The founder used the diagnostic output in the pre-round investor update as evidence that the conversion constraint had been identified, was structurally addressable, and had a defined remediation path. This reframed the pipeline efficiency question from a risk flag into a resolved diagnostic.

A single definition of a qualified opportunity, owned across both functions.

Clario identified the constraint and quantified its cost. Execution remained with the client.

The diagnostic gave the revenue operations function a mandate to lead a process it had not previously been authorized to own: defining a shared qualification standard that both marketing and sales would operate from. Three changes followed.

Changes made

  • A unified ideal customer profile was defined combining firmographic fit, technology stack compatibility, and commercial readiness indicators. The definition was built jointly by marketing, sales, and revenue operations, with explicit agreement on the minimum threshold for each dimension before a lead progressed to sales engagement.
  • A shared pipeline health metric was introduced: the proportion of sales-engaged leads that reached a second conversation within 21 days. This metric was visible to both functions, reported in the same weekly review, and owned jointly by the marketing and sales leads.
  • A quarterly deal review process was established in which closed-won and closed-lost outcomes were analyzed against the qualification criteria at entry. Findings fed directly into the qualification model update cycle, closing the feedback loop between deal outcomes and upstream lead scoring.

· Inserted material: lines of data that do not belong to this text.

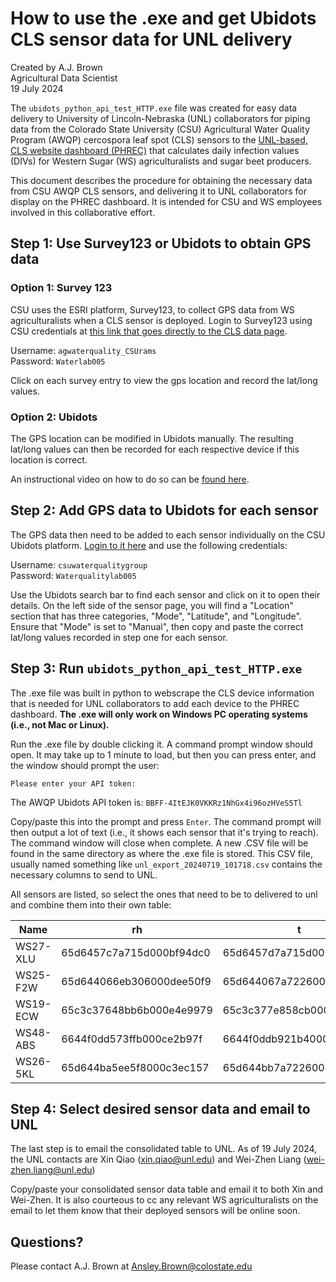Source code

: # How to use the .exe and get Ubidots CLS sensor data for UNL delivery
Created by A.J. Brown <br>
Agricultural Data Scientist<br>
19 July 2024

The `ubidots_python_api_test_HTTP.exe` file was created for easy data delivery to University of Lincoln-Nebraska (UNL) collaborators for piping data from the Colorado State University (CSU) Agricultural Water Quality Program (AWQP) cercospora leaf spot (CLS) sensors to the [UNL-based, CLS website dashboard (PHREC)](https://phrec-irrigation.com/#/cls_monitoring) that calculates daily infection values (DIVs) for Western Sugar (WS) agriculturalists and sugar beet producers.

This document describes the procedure for obtaining the necessary data from CSU AWQP CLS sensors, and delivering it to UNL collaborators for display on the PHREC dashboard. It is intended for CSU and WS employees involved in this collaborative effort.

## Step 1: Use Survey123 or Ubidots to obtain GPS data
### Option 1: Survey 123
CSU uses the ESRI platform, Survey123, to collect GPS data from WS agriculturalists when a CLS sensor is deployed. Login to Survey123 using CSU credentials at [this link that goes directly to the CLS data page](https://arcg.is/1y0TKD1).

Username: `agwaterquality_CSUrams`<br>
Password: `Waterlab005`

Click on each survey entry to view the gps location and record the lat/long values.

### Option 2: Ubidots
The GPS location can be modified in Ubidots manually.  The resulting lat/long values can then be recorded for each respective device if this location is correct.

An instructional video on how to do so can be [found here](https://www.loom.com/share/1c19825f15bd4a9e90f333233b1f379b?sid=7f25672c-74b6-4239-a016-52274bf71ec6).

## Step 2: Add GPS data to Ubidots for each sensor
The GPS data then need to be added to each sensor individually on the CSU Ubidots platform. [Login to it here](https://industrial.ubidots.com/app/devices) and use the following credentials:

Username: `csuwaterqualitygroup`<br>
Password: `Waterqualitylab005`

Use the Ubidots search bar to find each sensor and click on it to open their details.  On the left side of the sensor page, you will find a "Location" section that has three categories, "Mode", "Latitude", and "Longitude".  Ensure that "Mode" is set to "Manual", then copy and paste the correct lat/long values recorded in step one for each sensor.

## Step 3: Run `ubidots_python_api_test_HTTP.exe`
The .exe file was built in python to webscrape the CLS device information that is needed for UNL collaborators to add each device to the PHREC dashboard. **The .exe will only work on Windows PC operating systems (i.e., not Mac or Linux).**

Run the .exe file by double clicking it.  A command prompt window should open.  It may take up to 1 minute to load, but then you can press enter, and the window should prompt the user:

`Please enter your API token:`

The AWQP Ubidots API token is: `BBFF-4ItEJK0VKKRz1NhGx4i96ozHVeS5Tl`

Copy/paste this into the prompt and press `Enter`. The command prompt will then output a lot of text (i.e., it shows each sensor that it's trying to reach).  The command window will close when complete.  A new .CSV file will be found in the same directory as where the .exe file is stored. This CSV file, usually named something like `unl_export_20240719_101718.csv` contains the necessary columns to send to UNL.

All sensors are listed, so select the ones that need to be to delivered to unl and combine them into their own table:

| Name          | rh                  | t                   | Latitude   | Longitude  |
|---------------|---------------------|---------------------|------------|------------|
| WS27-XLU      | 65d6457c7a715d000bf94dc0 | 65d6457d7a715d000c7d068c | 39.962214  | -102.29798 |
| WS25-F2W      | 65d644066eb306000dee50f9 | 65d644067a7226000bcdb493 | 40.088832  | -104.418673|
| WS19-ECW      | 65c3c37648bb6b000e4e9979 | 65c3c377e858cb000eb4367a | 40.290692  | -104.523564|
| WS48-ABS      | 6644f0dd573ffb000ce2b97f | 6644f0ddb921b4000b90b85d | 40.790072  | -105.072431|
| WS26-5KL      | 65d644ba5ee5f8000c3ec157 | 65d644bb7a7226000c15eb7f | 40.130597  | -105.031846|


## Step 4: Select desired sensor data and email to UNL
The last step is to email the consolidated table to UNL.  As of 19 July 2024, the UNL contacts are Xin Qiao (xin.qiao@unl.edu) and Wei-Zhen Liang (wei-zhen.liang@unl.edu)

Copy/paste your consolidated sensor data table and email it to both Xin and Wei-Zhen.  It is also courteous to cc any relevant WS agriculturalists on the email to let them know that their deployed sensors will be online soon.

## Questions?
Please contact A.J. Brown at Ansley.Brown@colostate.edu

MQL-to-SQL conversion: trajectory

Pre-diagnostic12-month targetCategory benchmark
approx. 8%approx. 14%15-20%

The 12-month target brings the conversion rate to the lower bound of the category benchmark. Reaching the upper bound requires the qualification model to be refined through at least two full deal review cycles, which takes time regardless of organizational commitment. The direction and the rate of improvement are consistent with the leakage estimate produced by the diagnostic.

The funding round closed at the expected valuation. The investor update that included the diagnostic output and the remediation path was cited by the lead investor as evidence of commercial discipline in the founding team. Pipeline efficiency had been a discussion point in prior conversations. It was not a discussion point in the final round.